Match Rule Example: (MatchColumn.EMAIL = Exact) OR (MatchColumn.FIRST_NAME = Fuzzy AND MatchColumn.LAST_NAME = Fuzzy)
Step 3: Configure Merge Settings
- Go to Merge Settings.
- Choose how records will merge:
- Auto Merge: System automatically merges based on rules.
- Manual Merge: Requires Data Steward approval.
- Define Trust Levels per source system.
-- Example Trust Settings CRM: 90 ERP: 80 Excel Import: 50
Result: If the same field is present in CRM and ERP, MDM picks the CRM value (higher trust).
Step 4: Run Match and Merge Job
- Execute Match Job from Hub Console.
- Review Matched Sets in the Match Results.
- Execute Merge Job to create Golden Records.
Example: Customer Data Deduplication
| Customer ID | Name | Source | |
|---|---|---|---|
| CUST101 | John Smith | john.smith@gmail.com | CRM |
| CUST202 | J. Smith | john.smith@gmail.com | ERP |
| CUST303 | Jon Smyth | john.smith@outlook.com | Excel |
After Match & Merge
- Golden Record:
- Name: John Smith (from CRM – highest trust)

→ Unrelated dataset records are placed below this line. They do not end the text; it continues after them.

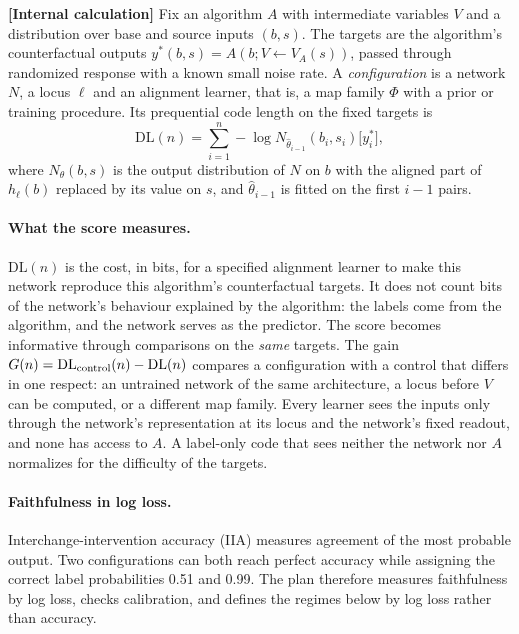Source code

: \documentclass[11pt,a4paper]{article}
\newcommand{\DL}{\mathrm{DL}}
\newcommand{\evl}[2]{{\small\bfseries\color{#1}[#2]}}
\newcommand{\LCalc}{\evl{ccalc}{Internal calculation}}
\begin{document}
\LCalc{} Fix an algorithm $A$ with intermediate variables $V$ and a
distribution over base and source inputs $(b,s)$. The targets are the
algorithm's counterfactual outputs $y^*(b,s)=A(b;V\leftarrow V_A(s))$,
passed through randomized response with a known small noise rate. A
\emph{configuration} is a network $N$, a locus $\ell$ and an alignment
learner, that is, a map family $\Phi$ with a prior or training procedure.
Its prequential code length on the fixed targets is
\begin{equation}
\DL(n)=\sum_{i=1}^n-\log N_{\hat\theta_{i-1}}(b_i,s_i)\bigl[y^*_i\bigr],
\label{eq:dlh}
\end{equation}
where $N_\theta(b,s)$ is the output distribution of $N$ on $b$ with the
aligned part of $h_\ell(b)$ replaced by its value on $s$, and
$\hat\theta_{i-1}$ is fitted on the first $i-1$ pairs.

\paragraph{What the score measures.} $\DL(n)$ is the cost, in bits, for a
specified alignment learner to make this network reproduce this
algorithm's counterfactual targets. It does not count bits of the
network's behaviour explained by the algorithm: the labels come from the
algorithm, and the network serves as the predictor. The score becomes
informative through comparisons on the \emph{same} targets. The gain
$G(n)=\DL_{\rm control}(n)-\DL(n)$ compares a configuration with a control
that differs in one respect: an untrained network of the same
architecture, a locus before $V$ can be computed, or a different map
family. Every learner sees the inputs only through the network's
representation at its locus and the network's fixed readout, and none has
access to $A$. A label-only code that sees neither the network nor $A$
normalizes for the difficulty of the targets.

\paragraph{Faithfulness in log loss.} Interchange-intervention accuracy
(IIA) measures agreement of the most probable output. Two configurations
can both reach perfect accuracy while assigning the correct label
probabilities 0.51 and 0.99. The plan therefore measures faithfulness by
log loss, checks calibration, and defines the regimes below by log loss
rather than accuracy.
\end{document}
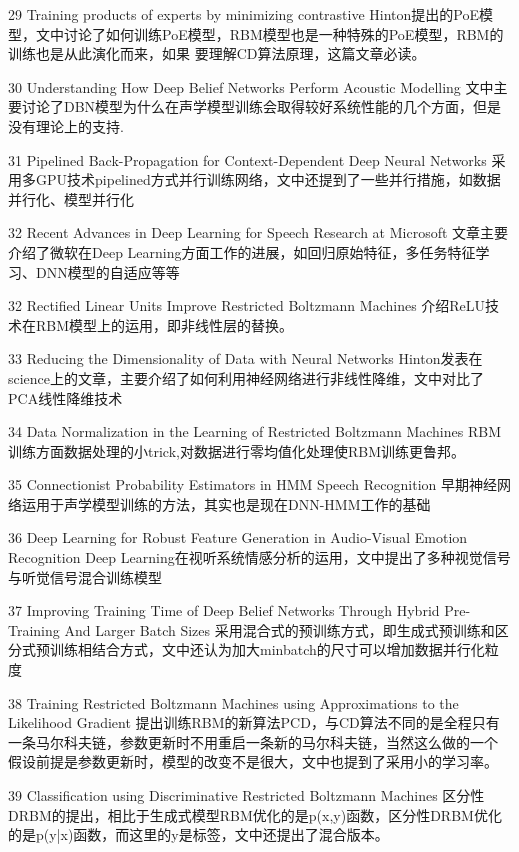 29 Training products of experts by minimizing contrastive
   Hinton提出的PoE模型，文中讨论了如何训练PoE模型，RBM模型也是一种特殊的PoE模型，RBM的训练也是从此演化而来，如果
   要理解CD算法原理，这篇文章必读。

30 Understanding How Deep Belief Networks Perform Acoustic Modelling
   文中主要讨论了DBN模型为什么在声学模型训练会取得较好系统性能的几个方面，但是没有理论上的支持.

31 Pipelined Back-Propagation for Context-Dependent Deep Neural Networks
   采用多GPU技术pipelined方式并行训练网络，文中还提到了一些并行措施，如数据并行化、模型并行化

32 Recent Advances in Deep Learning for Speech Research at Microsoft
   文章主要介绍了微软在Deep Learning方面工作的进展，如回归原始特征，多任务特征学习、DNN模型的自适应等等

32 Rectified Linear Units Improve Restricted Boltzmann Machines
   介绍ReLU技术在RBM模型上的运用，即非线性层的替换。

33 Reducing the Dimensionality of Data with Neural Networks
   Hinton发表在science上的文章，主要介绍了如何利用神经网络进行非线性降维，文中对比了PCA线性降维技术

34 Data Normalization in the Learning of Restricted Boltzmann Machines
   RBM训练方面数据处理的小trick,对数据进行零均值化处理使RBM训练更鲁邦。

35 Connectionist Probability Estimators in HMM Speech Recognition
   早期神经网络运用于声学模型训练的方法，其实也是现在DNN-HMM工作的基础

36 Deep Learning for Robust Feature Generation in Audio-Visual Emotion Recognition
   Deep Learning在视听系统情感分析的运用，文中提出了多种视觉信号与听觉信号混合训练模型

37 Improving Training Time of Deep Belief Networks Through Hybrid Pre-Training And Larger Batch Sizes
   采用混合式的预训练方式，即生成式预训练和区分式预训练相结合方式，文中还认为加大minbatch的尺寸可以增加数据并行化粒度

38 Training Restricted Boltzmann Machines using Approximations to the Likelihood Gradient
   提出训练RBM的新算法PCD，与CD算法不同的是全程只有一条马尔科夫链，参数更新时不用重启一条新的马尔科夫链，当然这么做的一个
   假设前提是参数更新时，模型的改变不是很大，文中也提到了采用小的学习率。

39 Classification using Discriminative Restricted Boltzmann Machines
   区分性DRBM的提出，相比于生成式模型RBM优化的是p(x,y)函数，区分性DRBM优化的是p(y|x)函数，而这里的y是标签，文中还提出了混合版本。

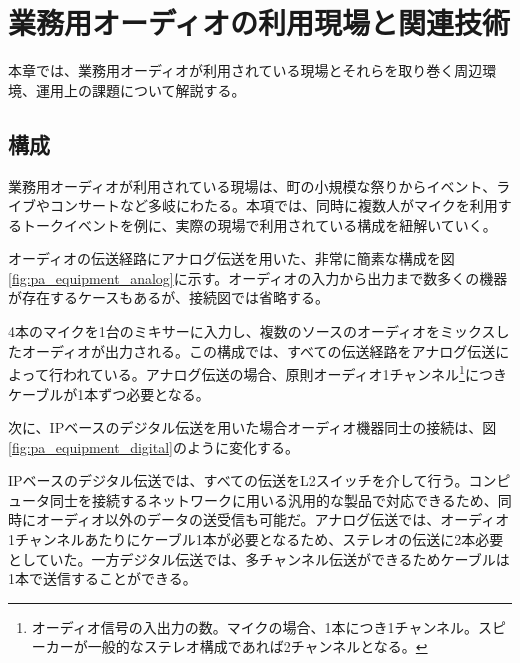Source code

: \chapter{業務用オーディオの利用現場と関連技術}
\label{chap:related_works}

本章では、業務用オーディオが利用されている現場とそれらを取り巻く周辺環境、運用上の課題について解説する。

\section{構成}

業務用オーディオが利用されている現場は、町の小規模な祭りからイベント、ライブやコンサートなど多岐にわたる。本項では、同時に複数人がマイクを利用するトークイベントを例に、実際の現場で利用されている構成を紐解いていく。

オーディオの伝送経路にアナログ伝送を用いた、非常に簡素な構成を図\ref{fig:pa_equipment_analog}に示す。オーディオの入力から出力まで数多くの機器が存在するケースもあるが、接続図では省略する。


4本のマイクを1台のミキサーに入力し、複数のソースのオーディオをミックスしたオーディオが出力される。この構成では、すべての伝送経路をアナログ伝送によって行われている。アナログ伝送の場合、原則オーディオ1チャンネル\footnote{オーディオ信号の入出力の数。マイクの場合、1本につき1チャンネル。スピーカーが一般的なステレオ構成であれば2チャンネルとなる。}につきケーブルが1本ずつ必要となる。

次に、IPベースのデジタル伝送を用いた場合オーディオ機器同士の接続は、図\ref{fig:pa_equipment_digital}のように変化する。


IPベースのデジタル伝送では、すべての伝送をL2スイッチを介して行う。コンピュータ同士を接続するネットワークに用いる汎用的な製品で対応できるため、同時にオーディオ以外のデータの送受信も可能だ。アナログ伝送では、オーディオ1チャンネルあたりにケーブル1本が必要となるため、ステレオの伝送に2本必要としていた。一方デジタル伝送では、多チャンネル伝送ができるためケーブルは1本で送信することができる。

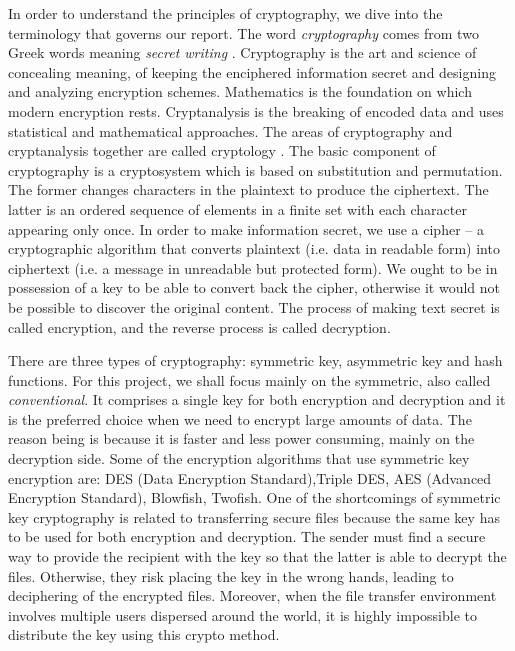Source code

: In order to understand the principles of cryptography, we dive into the terminology that governs our report. The word \emph{cryptography} comes from two Greek words meaning \emph{secret writing} \cite{wikicrypto}. Cryptography is the art and science of concealing meaning, of keeping the enciphered information secret and designing and analyzing encryption schemes. Mathematics is the foundation on which modern encryption rests. Cryptanalysis is the breaking of encoded data and uses statistical and mathematical approaches. The areas of cryptography and cryptanalysis together are called cryptology \cite{wikicrypto}. The basic component of cryptography is a cryptosystem which is based on substitution and permutation. The former changes characters in the plaintext to produce the ciphertext. The latter is an ordered sequence of elements in a finite set with each character appearing only once. In order to make information secret, we use a cipher – a cryptographic algorithm that converts plaintext (i.e. data in readable form) into ciphertext (i.e. a message in unreadable but protected form). We ought to be in possession of a key to be able to convert back the cipher, otherwise it would not be possible to discover the original content. The process of making text secret is called encryption, and the reverse process is called decryption.

There are three types of cryptography: symmetric key, asymmetric key and hash functions. For this project, we shall focus mainly on the symmetric, also called \emph{conventional}. It comprises a single key for both encryption and decryption and it is the preferred choice when we need to encrypt large amounts of data. The reason being is because it is faster and less power consuming, mainly on the decryption side. Some of the encryption algorithms that use symmetric key encryption are: DES (Data Encryption Standard),Triple DES, AES (Advanced Encryption Standard), Blowfish, Twofish. One of the shortcomings of symmetric key cryptography is related to transferring secure files because the same key has to be used for both encryption and decryption. The sender must find a secure way to provide the recipient with the key so that the latter is able to decrypt the files. Otherwise, they risk placing the key in the wrong hands, leading to deciphering of the encrypted files. Moreover, when the file transfer environment involves multiple users dispersed around the world, it is highly impossible to distribute the key using this crypto method. 

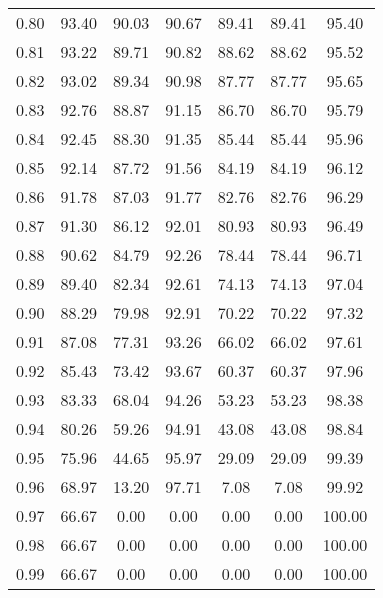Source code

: \begin{tabular}{|c|c|c|c|c|c|c|}
      0.80 &     93.40 &     90.03 &      90.67 &   89.41 &      89.41 &         95.40 \\
      0.81 &     93.22 &     89.71 &      90.82 &   88.62 &      88.62 &         95.52 \\
      0.82 &     93.02 &     89.34 &      90.98 &   87.77 &      87.77 &         95.65 \\
      0.83 &     92.76 &     88.87 &      91.15 &   86.70 &      86.70 &         95.79 \\
      0.84 &     92.45 &     88.30 &      91.35 &   85.44 &      85.44 &         95.96 \\
      0.85 &     92.14 &     87.72 &      91.56 &   84.19 &      84.19 &         96.12 \\
      0.86 &     91.78 &     87.03 &      91.77 &   82.76 &      82.76 &         96.29 \\
      0.87 &     91.30 &     86.12 &      92.01 &   80.93 &      80.93 &         96.49 \\
      0.88 &     90.62 &     84.79 &      92.26 &   78.44 &      78.44 &         96.71 \\
      0.89 &     89.40 &     82.34 &      92.61 &   74.13 &      74.13 &         97.04 \\
      0.90 &     88.29 &     79.98 &      92.91 &   70.22 &      70.22 &         97.32 \\
      0.91 &     87.08 &     77.31 &      93.26 &   66.02 &      66.02 &         97.61 \\
      0.92 &     85.43 &     73.42 &      93.67 &   60.37 &      60.37 &         97.96 \\
      0.93 &     83.33 &     68.04 &      94.26 &   53.23 &      53.23 &         98.38 \\
      0.94 &     80.26 &     59.26 &      94.91 &   43.08 &      43.08 &         98.84 \\
      0.95 &     75.96 &     44.65 &      95.97 &   29.09 &      29.09 &         99.39 \\
      0.96 &     68.97 &     13.20 &      97.71 &    7.08 &       7.08 &         99.92 \\
      0.97 &     66.67 &      0.00 &       0.00 &    0.00 &       0.00 &        100.00 \\
      0.98 &     66.67 &      0.00 &       0.00 &    0.00 &       0.00 &        100.00 \\
      0.99 &     66.67 &      0.00 &       0.00 &    0.00 &       0.00 &        100.00 \\
\bottomrule
\end{tabular}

- Email: john.smith@gmail.com
- Source Systems Linked: CRM, ERP, Excel
Best Practices for Match & Merge
- Always profile data quality before configuring match rules.
- Use standardization (via IDQ) for names, addresses, phone numbers.
- Start with conservative rules, expand gradually to avoid false merges.
- Monitor match scores and thresholds to fine-tune accuracy.
- Keep audit logs for merge history (important for compliance).
Common Issues Developers Face
- Over-merging: Too loose match rules causing unrelated records to merge.
- Under-merging: Too strict rules leaving duplicates unmerged.
- Performance Lag: Poor indexing or complex fuzzy logic slows jobs.
- Trust Conflicts: Wrong survivorship when trust levels are misconfigured.
FAQs
Q1. What happens if two records match but trust scores are equal?
Informatica applies survivorship tie-breakers (e.g., most recent update, highest source priority).
Q2. Can we undo a merge in Informatica MDM?
Yes, Data Stewards can unmerge records if needed, restoring original records.
Q3. What is a typical threshold for fuzzy matches?
Usually between 0.7–0.9, depending on data sensitivity.
Q4. How do I test match rules before applying to full dataset?
Use Sample Match option in Hub Console with small test datasets.
Q5. Is Match & Merge different in Customer 360 vs Product 360?
The underlying process is the same, but attributes and survivorship logic differ based on domain.